As far as I can tell he wants to be the champion of the best of the NHS but the scourge of the worst. In my column for today's Times (£) I note that his model is Michael Gove's school reforms. In the same way that Gove has let go of most of the education system - while subjecting it to enhanced inspection and reformed exam standards - in order to focus on the failing schools, Hunt wants most of the NHS to be self-governing with clinicians in charge. In a way this only acknowledges the new reality. Greater independence of operation was the logic of many Blairite reforms and those were accelerated by Mr Lansley. Hunt is probably the least powerful Health Secretary in the NHS' history in terms of control of the organisation's levers. An assortment of bodies including GPs, devolved hospitals, the NHS Commissioning Board, Monitor and NICE all have the power today that his predecessors enjoyed.

So Hunt's big idea two is to become the relentless champion of the patient. Anticipating the anger that many NHS patients are going to feel at service failures over the next few years he is aiming to be in the vanguard of patient protests. By doing so he hopes that it won't be him that gets the blame for any failings but it will be individual parts of the health service. His argument will be clear. If Lower Snodbury Hospital can flourish on exactly the same budget it is not excusable that Upton Snodbury Hospital cannot.

Standards of personal care are Hunt's first target. In a speech to the King's Fund last week he was more damning of failures of care than any minister I can remember:

"Rather than minimising some of the NHS’s problems, he sought to inflame them. He presented himself as able to match the anger of any unhappy patient. He noted “how patients were left to die in their own excrement in Stafford hospital”. He talked about “a coldness, indifference, even contempt” towards patients that existed in places such as St George’s Hospital, Tooting and the Winterbourne View care home.

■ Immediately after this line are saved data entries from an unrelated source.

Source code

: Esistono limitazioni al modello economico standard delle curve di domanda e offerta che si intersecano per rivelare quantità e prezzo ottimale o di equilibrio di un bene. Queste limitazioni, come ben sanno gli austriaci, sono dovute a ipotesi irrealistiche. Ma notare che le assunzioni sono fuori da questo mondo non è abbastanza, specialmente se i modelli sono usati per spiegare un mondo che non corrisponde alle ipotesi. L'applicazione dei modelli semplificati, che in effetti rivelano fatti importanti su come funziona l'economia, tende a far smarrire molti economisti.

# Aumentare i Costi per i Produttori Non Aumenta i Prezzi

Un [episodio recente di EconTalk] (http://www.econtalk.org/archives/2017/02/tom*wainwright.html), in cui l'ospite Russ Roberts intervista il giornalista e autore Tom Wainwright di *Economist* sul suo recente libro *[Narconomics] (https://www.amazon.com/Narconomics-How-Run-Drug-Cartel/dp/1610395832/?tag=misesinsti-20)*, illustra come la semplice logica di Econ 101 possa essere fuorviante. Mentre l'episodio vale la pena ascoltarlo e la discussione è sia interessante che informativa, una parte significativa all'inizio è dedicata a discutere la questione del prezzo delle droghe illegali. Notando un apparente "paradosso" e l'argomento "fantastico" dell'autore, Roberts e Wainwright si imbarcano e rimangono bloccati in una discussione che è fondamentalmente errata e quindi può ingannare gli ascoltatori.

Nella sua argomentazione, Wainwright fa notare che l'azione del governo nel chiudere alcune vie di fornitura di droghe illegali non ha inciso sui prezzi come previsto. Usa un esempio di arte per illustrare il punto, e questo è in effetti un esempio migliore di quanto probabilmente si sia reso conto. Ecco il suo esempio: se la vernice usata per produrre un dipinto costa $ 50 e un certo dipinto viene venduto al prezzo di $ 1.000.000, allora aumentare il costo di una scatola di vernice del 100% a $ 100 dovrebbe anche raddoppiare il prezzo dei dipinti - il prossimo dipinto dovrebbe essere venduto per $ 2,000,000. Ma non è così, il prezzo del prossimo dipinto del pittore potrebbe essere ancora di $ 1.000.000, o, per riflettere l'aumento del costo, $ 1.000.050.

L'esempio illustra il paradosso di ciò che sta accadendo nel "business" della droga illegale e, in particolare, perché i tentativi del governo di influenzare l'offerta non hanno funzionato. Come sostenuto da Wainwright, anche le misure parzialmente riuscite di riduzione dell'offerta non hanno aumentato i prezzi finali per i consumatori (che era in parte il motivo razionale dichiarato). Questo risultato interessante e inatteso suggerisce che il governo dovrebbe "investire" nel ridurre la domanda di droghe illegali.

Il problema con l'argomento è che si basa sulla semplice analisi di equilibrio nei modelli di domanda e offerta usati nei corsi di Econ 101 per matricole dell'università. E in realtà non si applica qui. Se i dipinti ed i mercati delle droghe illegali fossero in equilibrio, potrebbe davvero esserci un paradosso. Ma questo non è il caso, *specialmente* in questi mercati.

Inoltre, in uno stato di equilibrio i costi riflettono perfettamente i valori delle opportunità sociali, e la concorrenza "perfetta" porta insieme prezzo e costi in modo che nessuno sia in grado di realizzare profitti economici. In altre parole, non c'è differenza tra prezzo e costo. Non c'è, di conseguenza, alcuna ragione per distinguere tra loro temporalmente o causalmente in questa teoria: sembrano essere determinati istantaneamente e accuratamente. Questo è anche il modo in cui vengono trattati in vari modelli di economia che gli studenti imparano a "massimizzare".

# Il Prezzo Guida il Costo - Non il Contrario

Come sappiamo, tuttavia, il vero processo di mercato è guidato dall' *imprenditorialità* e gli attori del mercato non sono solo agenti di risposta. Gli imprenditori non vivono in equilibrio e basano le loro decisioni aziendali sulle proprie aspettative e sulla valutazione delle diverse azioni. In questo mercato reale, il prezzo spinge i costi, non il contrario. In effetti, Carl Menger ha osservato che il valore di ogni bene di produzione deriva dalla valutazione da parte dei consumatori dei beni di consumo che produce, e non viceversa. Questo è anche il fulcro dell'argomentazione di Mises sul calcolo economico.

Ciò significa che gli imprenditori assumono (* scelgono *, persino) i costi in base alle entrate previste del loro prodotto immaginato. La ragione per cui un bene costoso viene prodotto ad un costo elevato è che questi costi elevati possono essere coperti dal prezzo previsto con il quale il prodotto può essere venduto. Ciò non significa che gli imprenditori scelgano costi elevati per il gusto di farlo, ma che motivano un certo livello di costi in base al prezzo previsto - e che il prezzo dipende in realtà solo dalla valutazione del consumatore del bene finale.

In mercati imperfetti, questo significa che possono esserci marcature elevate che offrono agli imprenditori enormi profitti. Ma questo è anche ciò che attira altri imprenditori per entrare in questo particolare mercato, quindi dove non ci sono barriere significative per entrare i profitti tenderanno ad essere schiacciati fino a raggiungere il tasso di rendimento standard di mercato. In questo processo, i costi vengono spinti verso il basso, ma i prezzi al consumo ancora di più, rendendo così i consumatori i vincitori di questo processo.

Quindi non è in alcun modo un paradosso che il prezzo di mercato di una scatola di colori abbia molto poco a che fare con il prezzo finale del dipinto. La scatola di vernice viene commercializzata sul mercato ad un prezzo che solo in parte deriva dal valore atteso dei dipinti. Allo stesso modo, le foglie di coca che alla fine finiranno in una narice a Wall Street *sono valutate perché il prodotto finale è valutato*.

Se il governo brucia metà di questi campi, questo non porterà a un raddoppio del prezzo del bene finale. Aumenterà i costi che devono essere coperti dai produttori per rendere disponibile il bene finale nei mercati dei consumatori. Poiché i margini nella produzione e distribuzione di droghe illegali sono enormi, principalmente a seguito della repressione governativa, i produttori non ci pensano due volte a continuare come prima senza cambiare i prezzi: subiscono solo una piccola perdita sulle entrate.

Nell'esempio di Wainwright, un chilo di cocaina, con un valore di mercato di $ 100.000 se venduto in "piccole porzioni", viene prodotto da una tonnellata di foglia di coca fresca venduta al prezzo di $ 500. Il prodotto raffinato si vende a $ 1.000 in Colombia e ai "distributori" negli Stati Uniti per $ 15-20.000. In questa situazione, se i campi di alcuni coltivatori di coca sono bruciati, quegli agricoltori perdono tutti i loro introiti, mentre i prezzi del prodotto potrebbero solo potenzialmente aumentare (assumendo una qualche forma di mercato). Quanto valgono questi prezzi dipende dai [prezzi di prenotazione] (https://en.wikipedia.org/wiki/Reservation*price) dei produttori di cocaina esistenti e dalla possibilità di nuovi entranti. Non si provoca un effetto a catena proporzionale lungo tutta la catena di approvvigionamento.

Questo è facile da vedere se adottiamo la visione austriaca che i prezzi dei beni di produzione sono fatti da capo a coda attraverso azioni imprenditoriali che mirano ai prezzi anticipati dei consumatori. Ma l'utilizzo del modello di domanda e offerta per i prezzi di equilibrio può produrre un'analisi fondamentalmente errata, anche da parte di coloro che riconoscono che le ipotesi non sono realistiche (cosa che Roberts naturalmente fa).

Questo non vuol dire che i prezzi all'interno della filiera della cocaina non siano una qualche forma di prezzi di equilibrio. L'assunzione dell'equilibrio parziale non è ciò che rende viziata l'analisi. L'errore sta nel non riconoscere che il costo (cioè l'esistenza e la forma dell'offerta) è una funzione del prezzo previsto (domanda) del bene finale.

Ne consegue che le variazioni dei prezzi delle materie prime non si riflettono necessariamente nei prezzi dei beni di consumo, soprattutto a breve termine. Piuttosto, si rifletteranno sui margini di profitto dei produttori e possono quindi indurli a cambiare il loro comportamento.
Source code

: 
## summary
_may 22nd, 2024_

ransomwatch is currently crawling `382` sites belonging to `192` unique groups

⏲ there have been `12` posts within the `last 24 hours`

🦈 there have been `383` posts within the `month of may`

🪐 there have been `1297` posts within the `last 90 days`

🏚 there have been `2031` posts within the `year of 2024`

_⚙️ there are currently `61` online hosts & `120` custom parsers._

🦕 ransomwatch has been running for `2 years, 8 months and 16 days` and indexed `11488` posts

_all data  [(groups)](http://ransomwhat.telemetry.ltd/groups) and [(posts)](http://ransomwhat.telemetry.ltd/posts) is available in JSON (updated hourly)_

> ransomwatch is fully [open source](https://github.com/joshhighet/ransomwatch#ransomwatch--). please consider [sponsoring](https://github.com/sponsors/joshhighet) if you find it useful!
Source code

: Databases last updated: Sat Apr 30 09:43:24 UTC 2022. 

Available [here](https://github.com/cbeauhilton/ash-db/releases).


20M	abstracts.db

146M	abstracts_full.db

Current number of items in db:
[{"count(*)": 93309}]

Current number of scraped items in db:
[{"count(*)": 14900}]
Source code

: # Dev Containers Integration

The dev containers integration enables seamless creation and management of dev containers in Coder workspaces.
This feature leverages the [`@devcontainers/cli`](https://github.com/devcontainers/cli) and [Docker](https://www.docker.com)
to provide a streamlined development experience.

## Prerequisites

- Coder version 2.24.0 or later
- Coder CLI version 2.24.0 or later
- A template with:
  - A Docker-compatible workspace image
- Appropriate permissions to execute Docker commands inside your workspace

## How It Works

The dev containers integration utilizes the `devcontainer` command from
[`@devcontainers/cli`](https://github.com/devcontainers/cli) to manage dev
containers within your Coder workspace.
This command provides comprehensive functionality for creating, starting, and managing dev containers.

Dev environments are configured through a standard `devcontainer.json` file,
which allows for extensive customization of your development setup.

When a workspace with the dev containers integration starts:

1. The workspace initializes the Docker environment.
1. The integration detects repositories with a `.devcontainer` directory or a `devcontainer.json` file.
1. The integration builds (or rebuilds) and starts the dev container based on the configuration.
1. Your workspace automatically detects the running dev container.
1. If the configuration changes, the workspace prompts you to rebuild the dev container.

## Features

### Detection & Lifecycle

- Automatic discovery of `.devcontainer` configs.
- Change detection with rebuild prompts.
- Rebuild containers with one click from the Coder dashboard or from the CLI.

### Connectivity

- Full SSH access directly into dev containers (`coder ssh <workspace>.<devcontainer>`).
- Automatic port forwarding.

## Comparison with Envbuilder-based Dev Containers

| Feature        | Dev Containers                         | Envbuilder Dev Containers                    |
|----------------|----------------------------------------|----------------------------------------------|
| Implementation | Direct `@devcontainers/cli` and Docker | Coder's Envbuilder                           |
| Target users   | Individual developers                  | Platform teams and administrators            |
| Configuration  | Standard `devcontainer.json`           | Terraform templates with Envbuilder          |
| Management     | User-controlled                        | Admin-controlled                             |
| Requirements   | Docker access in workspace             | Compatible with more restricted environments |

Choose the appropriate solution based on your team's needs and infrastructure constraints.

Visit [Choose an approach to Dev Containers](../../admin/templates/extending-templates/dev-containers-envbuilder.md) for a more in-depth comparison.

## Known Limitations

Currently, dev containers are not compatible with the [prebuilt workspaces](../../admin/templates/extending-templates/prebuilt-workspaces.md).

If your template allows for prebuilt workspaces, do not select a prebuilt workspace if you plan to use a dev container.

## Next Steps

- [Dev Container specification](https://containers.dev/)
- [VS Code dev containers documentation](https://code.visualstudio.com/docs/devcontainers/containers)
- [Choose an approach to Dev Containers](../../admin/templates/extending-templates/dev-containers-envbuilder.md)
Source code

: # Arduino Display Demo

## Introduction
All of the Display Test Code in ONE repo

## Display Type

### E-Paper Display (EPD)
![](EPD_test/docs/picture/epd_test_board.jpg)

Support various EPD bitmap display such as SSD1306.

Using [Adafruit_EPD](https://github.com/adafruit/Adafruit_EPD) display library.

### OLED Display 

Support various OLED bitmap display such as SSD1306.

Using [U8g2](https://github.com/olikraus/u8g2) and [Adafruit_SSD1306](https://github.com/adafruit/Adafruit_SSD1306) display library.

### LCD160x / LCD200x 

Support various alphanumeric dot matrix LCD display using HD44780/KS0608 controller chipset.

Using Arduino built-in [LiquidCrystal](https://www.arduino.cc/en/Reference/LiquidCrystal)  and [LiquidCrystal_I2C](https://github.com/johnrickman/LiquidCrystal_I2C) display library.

Were failures isolated incidents? “Sadly not,” was his reply. Cruelty had been normalised. The unacceptable had been legitimised. The callous had become mundane."

Read more in my Times column (£).

Finally a word about Jeremy Hunt's year...


At the very start of this year Jeremy Hunt offered what appeared to be an enormous hostage to fortune. Speaking to a ConservativeIntelligence reception for Tory MPs, journalists and business leaders he argued that if deficit reduction was the supreme test of the Coalition’s resolve then the Olympics Games would be the supreme test of its competence. Lifting a glass of wine towards Mr Hunt one of Radio 4’s best known voices shouted a thinly disguised threat: “We will remember that!”

Only months before the world’s biggest logistical event it was an audacious thing to say and you can be sure that Mr Hunt would have been reminded of it if there had been transport chaos, security blunders or medals failure. But, of course, there weren’t. Again and again the Government took important decisions that helped to make London 2012 the enormous success that it was. Not least, despite tabloid moans, Hunt doubled the budget for the opening ceremony. Without that decision Danny Boyle would never have been able to deliver the jaw-dropping spectacle that presented such a captivating image of Britain to the world.

Hunt delivered despite being subject to one of the biggest media onslaughts of recent times. Again and again in the months running up to the Games he was accused of improper relations with the Murdoch empire over his role in managing the BSkyB bid. None of the Labour MPs who bayed for his blood at the time have apologised for the attacks on his character that Lord Justice Leveson has now judged to have been unfounded.

Almost every pundit wrote Hunt’s political obituary but in September’s reshuffle David Cameron gave the strongest possible signal that he, not Fleet Street, would choose his Cabinet. Few expected Hunt to become Health Secretary; least of all Hunt himself. He is under no illusions, however, about the task ahead of him. The Olympics was hard work. Leveson was gruelling. Overseeing the NHS will be his greatest challenge.